The success of your warehouse and your supply chain is highly dependent upon the Warehouse Management System (WMS) you’re using. Whether you’re working in a large, complex distribution center with many different types of products coming and going, or you manage a smaller warehouse that handles specialized products, your WMS system should meet all of the functional requirements for your business.
Your specific software requirements will depend on a number of variables:
- What are your customers’ requirements and expectations?
- What industry are you in and which type(s) of products are you moving?
- What are your specific business objectives? Which system requirements do you need now and what features do you anticipate needing 6 months, 12 months or 24 months down the road?
- What is your warehouse layout like? (Think size, capacity, accessibility and the way goods flow through it every day.)

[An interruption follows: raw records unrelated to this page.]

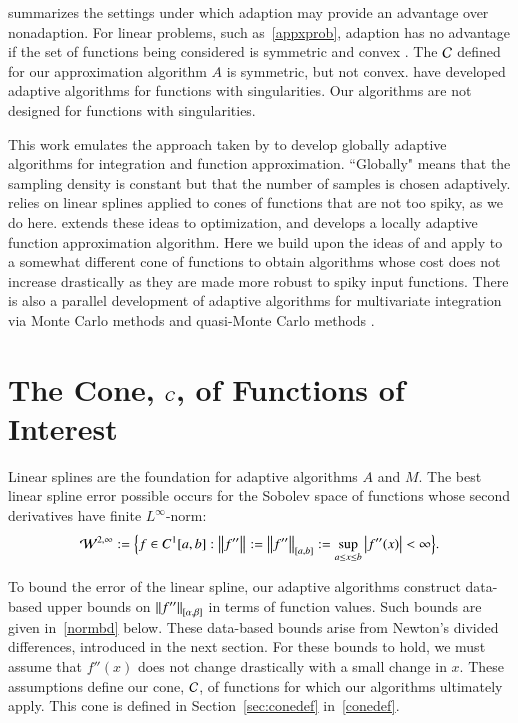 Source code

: \documentclass[review]{elsarticle}
\theoremstyle{definition}
\begin{document}
\cite{Nov96a} summarizes the settings under which adaption may provide an advantage over nonadaption.  For linear problems, such as~\eqref{appxprob}, adaption has no advantage if the set of functions being considered is symmetric and convex \cite[Chapter 4, Theorem 5.2.1]{TraWasWoz88} \cite[Theorem 1]{Nov96a}.  The $\cc$ defined for our approximation algorithm $A$ is symmetric, but not convex.  \cite{PlaEtal08a} have developed adaptive algorithms for functions with singularities.  Our algorithms are not designed for functions with singularities.

This work emulates the approach taken by \cite{HicEtal14b} to develop globally adaptive algorithms for integration and function approximation.  ``Globally" means that the sampling density is constant but that the number of samples is chosen adaptively.  \cite{HicEtal14b} relies on linear splines applied to cones of functions that are not too spiky, as we do here.  \cite{Ton14a} extends these ideas to optimization, and \cite{Din15a} develops a locally adaptive function approximation algorithm.  Here we build upon the ideas of \cite{Din15a} and apply to a somewhat different cone of functions to obtain algorithms whose cost does not increase drastically as they are made more robust to spiky input functions.  There is also a parallel development of adaptive algorithms for multivariate integration via Monte Carlo methods \citep{HicEtal14a, Jia16a} and quasi-Monte Carlo methods \citep{HicJim16a,JimHic16a}.

\section{The Cone, $\cc$, of Functions of Interest} \label{sec:cone}

Linear splines are the foundation for adaptive algorithms $A$ and $M$. The best linear spline error possible occurs for the Sobolev space of functions whose second derivatives have finite $L^{\infty}$-norm:
\[
\cw^{2,\infty} := \Bigl \{f \in C^1[a,b] : \norm{f''} : = \norm[{[a,b]}]{f''} : = \sup_{a \le x \le b} \abs{f''(x)} <  \infty \Bigr\}.
\]

To bound the error of the linear spline, our adaptive algorithms construct data-based upper bounds on $\norm[{[\alpha,
\beta]}]{f''}$ in terms of function values.  Such bounds are given in~\eqref{normbd} below.  These data-based bounds arise from Newton's divided differences, introduced in the next section.  For these bounds to hold, we must  assume that $f''(x)$ does not change drastically with a small change in $x$.  These assumptions define our cone, $\cc$, of functions for which our algorithms ultimately apply.  This cone is defined in Section~\ref{sec:conedef} in~\eqref{conedef}.
\end{document}
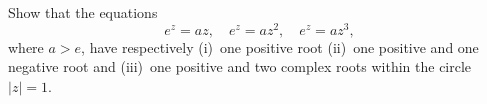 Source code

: Show that the equations
\[
e^{z} = az,\quad
e^{z} = az^{2},\quad
e^{z} = az^{3},
\]
where $a > e$, have respectively (i)~one positive root (ii)~one positive and one
negative root and (iii)~one positive and two complex roots within the circle
$|z| = 1$.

In this article, we’ll cover a few of the qualities every reputable WMS should have, as well as some of the must-have WMS modules for any type of business. We also discuss the WMS selection and provide you with a few resources to guarantee a seamless selection process.
THE MUST-HAVES OF ANY REPUTABLE WMS
Every reputable WMS should have these 4 capabilities:
1. INTEGRATES WITH MOST SUPPLY CHAIN TECHNOLOGIES
Among the most important WMS system requirements is that it should be fully integrable with your ERP, and other assets you already have. Whether or not you’re already using advanced technologies like voice picking, RFID or automation, make sure your WMS can incorporate these solutions into your supply chain later on without any problems. Most standard supply chain technologies will be supported, but as your business grows, you’ll be glad you have these additional technologies available. (Note: tailoring your WMS to your specific business should involve minimal modifications to the core software.)
2. INTEGRATES TO YOUR ERP
Integrating your WMS and your ERP at a detailed level can be a difficult, laborious process. Selecting a WMS that does not integrate well with the ERP tends to lead to two competing systems, leaving you with no central version of the “truth” regarding inventory holding. Therefore, it is critically important to select a WMS that is highly integrable with your current ERP systems. Ideally, you’ll have the opportunity to visit reference sites where they can show you their WMS working seamlessly with the same ERP you use.
3. USER-FRIENDLY, INTUITIVE INTERFACE
For your business’ sake — and for the staff who will be using the system regularly — you’ll want a software with a small learning curve. This gives the operators the chance to minimize manual data entry, eliminate paper records, and take advantage of vendor support capabilities through phone, email or live chat whenever they have questions. This translates into less frustration and greater job satisfaction for them, and lower training and labor costs for you.
4. ENHANCES SAFETY OUTCOMES
Every WMS should encourage safety best practices in your warehouses and distribution centers and ensure all employees are trained properly in warehouse SOPs and safety protocols.
CORE WMS MODULES TO LOOK FOR
Regardless of your distribution niche, you’ll want to be able to easily manage multiple stages of your supply chain operation in one centralized location. Must-have items on your WMS requirements list should include modules for:
- Shipping: This includes functionality for wave release, picking tasks, packing and shipping.
- Receiving: Receiving operations are broad but could include cross docking, appointment scheduling, receipt management, customer returns and put-away.
- Inventory Control: In your supply chain, what’s more important than inventory management? Make sure the WMS supports cycle counting, replenishment, quality control, lot/serial tracking and inventory counting tools to keep your warehouse or distribution center more organized.
- Transportation: Optimize routes with GPS, track and calculate freight rates, and make better carrier selections with a transportation management system (TMS) module.
- Order Fulfillment: This could include everything pertaining to purchase orders, work-in-progress (WIP), kitting and assembly, and more.
- Analytics: Nowadays, data is key. Having a clean KPI dashboard to track relevant metrics, cloud-based functionality and backup capabilities, labor and performance tracking, warehouse layout optimization, predictive analytics and forecasting, and reporting all contribute to greater data visibility, ease of sharing, and organizational transparency.